Yungblud op Rock Werchter 2019: verrukkelijk vertier voor drie kwartier
Wanneer de wallen onder je ogen de omvang krijgen van Hofstade Plage, is er altijd die ene fucker waarvan je vermoedt dat hij aandelen heeft bij de energiedrankleverancier van een budgetsupermarkt om keet te schoppen. Op dag vier van Werchter was Yungblud die fucker.
De tienertranen op de eerste rijen voor de Main Stage waren veelzeggend. Dominic Harrison – een prille twintiger wiens tong meer uit zijn mond hangt dan erin – betekent veel voor de jeugd van tegenwoordig. Als 14-jarige had ik Shakira, deze generatie heeft Yungblud. Hij maakt muziek vanuit het hart, met een opgestoken middelvinger die hij het liefst in de reet van Donald Trump wil duwen.
undefined
“I was born in a messed up century”, klonk het in ‘Parents’. Harrison is de spreekbuis van Generatie Nu. Hij is de reden dat het woord depressie niet langer een ongewenste gast is in bepaalde huiskamers. Hij spreekt vrijuit over de onderwerpen waarover de demonen in zijn hoofd debatteren. Een uitgeputte weide “I don’t want to be a loner” horen brullen, doet iets met eens mens – ook een cynische hond heeft namelijk gevoelens.
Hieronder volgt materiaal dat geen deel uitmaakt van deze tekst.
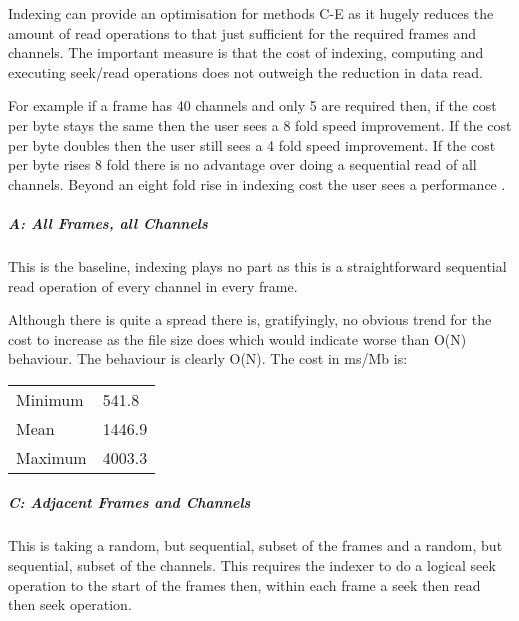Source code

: \documentclass[letterpaper,10pt,english]{sphinxmanual}
\begin{document}
Indexing can provide an optimisation for methods C-E as it hugely reduces the amount of read operations to that just sufficient for the required frames and channels. The important measure is that the cost of indexing, computing and executing seek/read operations does not outweigh the reduction in data read.

For example if a frame has 40 channels and only 5 are required then, if the cost per byte stays the same then the user sees a 8 fold speed improvement. If the cost per byte doubles then the user still sees a 4 fold speed improvement. If the cost per byte rises 8 fold there is no advantage over doing a sequential read of all channels. Beyond an eight fold rise in indexing cost the user sees a performance .


\subparagraph{A: All Frames, all Channels}
\label{\detokenize{tech/performance:a-all-frames-all-channels}}
This is the baseline, indexing plays no part as this is a straightforward sequential read operation of every channel in every frame.

\noindent{}

Although there is quite a spread there is, gratifyingly, no obvious trend for the cost to increase as the file size does which would indicate worse than O(N) behaviour. The behaviour is clearly O(N). The cost in ms/Mb is:


\begin{savenotes}\sphinxattablestart
\centering
\begin{tabulary}{\linewidth}[t]{|T|T|}
\hline
{}\relax &\relax \\
\hline
Minimum
&
541.8
\\
\hline
Mean
&
1446.9
\\
\hline
Maximum
&
4003.3
\\
\hline
\end{tabulary}
\par
\sphinxattableend\end{savenotes}


\subparagraph{C: Adjacent Frames and Channels}
\label{\detokenize{tech/performance:c-adjacent-frames-and-channels}}
This is taking a random, but sequential, subset of the frames and a random, but sequential, subset of the channels. This requires the indexer to do a logical seek operation to the start of the frames then, within each frame a seek then read then seek operation.
\end{document}
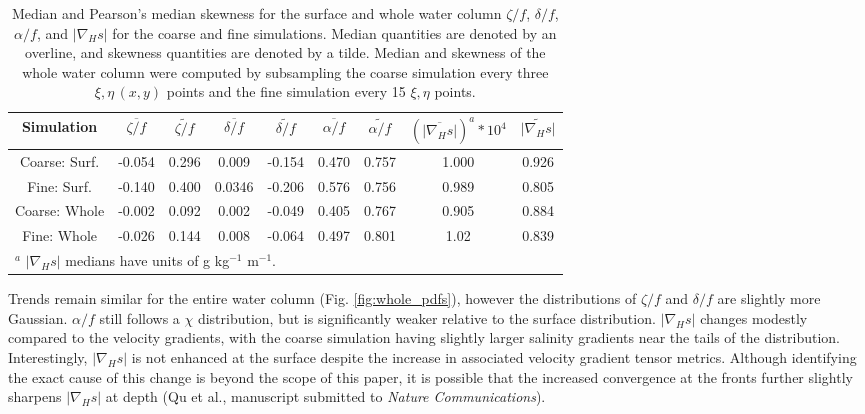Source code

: \documentclass[draft]{agujournal2019}
\begin{document}
 \begin{table}
    \caption{Median and Pearson's median skewness for the surface and whole water column $\zeta/f$, $\delta/f$, $\alpha/f$, and $|\nabla_H s|$ for the coarse and fine simulations. Median quantities are denoted by an overline, and skewness quantities are denoted by a tilde. Median and skewness of the whole water column were computed by subsampling the coarse simulation every three $\xi, \eta \, (x,y)$ points and the fine simulation every 15 $\xi, \eta$ points.}
    \centering
        \begin{tabular}{c c c c c c c c c}
        \hline
         Simulation & $\overline{\zeta/f}$ & $\widetilde{\zeta/f}$  & $\overline{\delta/f}$ &
         $\widetilde{\delta/f}$ &
         $\overline{\alpha/f}$  &
         $\widetilde{\alpha/f}$ & 
         $(\overline{|\nabla_H s|})^a*10^4$  &
         $\widetilde{|\nabla_H s|}$ \\
        \hline
         Coarse: Surf. & -0.054 & 0.296 & 0.009 & -0.154 & 0.470 & 0.757 & 1.000 & 0.926 \\
         Fine: Surf. & -0.140 & 0.400 & 0.0346 & -0.206 & 0.576 & 0.756 & 0.989 & 0.805 \\
         Coarse: Whole & -0.002 & 0.092 & 0.002 & -0.049 & 0.405 & 0.767 & 0.905 & 0.884 \\
         Fine: Whole &  -0.026 & 0.144 & 0.008 & -0.064 & 0.497 & 0.801 & 1.02 & 0.839 \\
        \hline
        \multicolumn{9}{l}{$^{a}$ $|\nabla_H s|$ medians have units of g kg$^{-1}$ m$^{-1}$. }
         \end{tabular} 
         \label{tab:1}
 \end{table}
 
Trends remain similar for the entire water column (Fig. \ref{fig:whole_pdfs}), however the distributions of $\zeta/f$ and $\delta/f$ are slightly more Gaussian. $\alpha/f$ still follows a $\chi$ distribution, but is significantly weaker relative to the surface distribution.  $|\nabla_H s|$ changes modestly compared to the velocity gradients, with the coarse simulation having slightly larger salinity gradients near the tails of the distribution. Interestingly, $|\nabla_H s|$ is not enhanced at the surface despite the increase in associated velocity gradient tensor metrics. Although identifying the exact cause of this change is beyond the scope of this paper, it is possible that the increased convergence at the fronts further slightly sharpens $|\nabla_H s|$ at depth (Qu et al., manuscript submitted to \textit{Nature Communications}).  
\end{document}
Hij maakt het verschil voor sommige mensen, en dat doet hij met muziek waar u én uw huisdieren mogelijks diarree van kunnen krijgen. Daar hadden wij geen last van – vreemd nochtans, na vier dagen op een dieet van afval te leven. ‘Medication’ was een van de vele nummers die naar Twenty One Pilots neigden, ‘Ice Cream Man’ was vintage Kasabian, ‘I Love You, Will You Marry Me’ hadden de Arctic Monkeys kunnen schrijven. Yungblud houdt de vinger aan de pols én heeft goed opgelet tijdens de lessen britpopgeschiedenis.
Er stond een grootvader met zijn kleindochter naar de show van de spring-in’t-veld uit Doncaster te kijken. Die man ging óók door de knieën toen dat gevraagd werd – en knieën zijn nu niet meteen het meest betrouwbare lichaamsdeel op die leeftijd. Yungblud beschikt over de overtuigingskracht die bij de getuigen van Jehova zoek is. Je kon je mateloos storen aan zijn fratsen, enthousiasme en muziek. Maar wie bereid was zich over te geven, zag een dijk van een show.
Als Yungblud in een jurk en met tot de schenen opgetrokken roze sokken wil optreden, doet hij dat gewoon. Als hij een regenboog op zijn gezicht wil verven of zijn kont wil laten zien, doet hij dat gewoon. Hij heeft lak aan meningen. Had iedereen een beetje Yungblud in zich, de wereld zou er beter aan toe zijn. Een man van zijn woord, trouwens. “Praktische mededeling: deze band heeft beloofd allés kapot te spelen”, waren de aankondigende woorden van Stijn Van de Voorde. Het was niet anders.
Op de zevende dag schiep God een knettergekke kerel om ooit op een Groot Podium te staan. Vandaag was het zover. Yungblud bracht verrukkelijk vertier voor drie kwartier.